→ **About this task**: Copy exactly the last part of the entries, starting from the line with "By Point Values" and including the final line.

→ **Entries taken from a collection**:
────────────────────────────────────────
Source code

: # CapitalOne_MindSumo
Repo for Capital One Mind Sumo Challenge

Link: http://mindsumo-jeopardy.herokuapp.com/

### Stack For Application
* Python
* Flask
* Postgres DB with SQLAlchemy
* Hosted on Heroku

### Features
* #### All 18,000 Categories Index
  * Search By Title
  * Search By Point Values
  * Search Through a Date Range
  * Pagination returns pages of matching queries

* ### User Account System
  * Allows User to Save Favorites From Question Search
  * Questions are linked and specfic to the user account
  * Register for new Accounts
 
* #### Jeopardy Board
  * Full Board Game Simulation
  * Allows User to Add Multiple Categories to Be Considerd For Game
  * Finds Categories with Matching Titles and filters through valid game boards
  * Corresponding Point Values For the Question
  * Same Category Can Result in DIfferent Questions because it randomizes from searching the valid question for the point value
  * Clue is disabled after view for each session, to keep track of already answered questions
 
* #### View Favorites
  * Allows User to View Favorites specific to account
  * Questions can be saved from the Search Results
────────────────────────────────────────
→ **Solution for this task**:
  * Search By Point Values
  * Search Through a Date Range
  * Pagination returns pages of matching queries

* ### User Account System
  * Allows User to Save Favorites From Question Search
  * Questions are linked and specfic to the user account
  * Register for new Accounts
 
* #### Jeopardy Board
  * Full Board Game Simulation
  * Allows User to Add Multiple Categories to Be Considerd For Game
  * Finds Categories with Matching Titles and filters through valid game boards
  * Corresponding Point Values For the Question
  * Same Category Can Result in DIfferent Questions because it randomizes from searching the valid question for the point value
  * Clue is disabled after view for each session, to keep track of already answered questions
 
* #### View Favorites
  * Allows User to View Favorites specific to account
  * Questions can be saved from the Search Results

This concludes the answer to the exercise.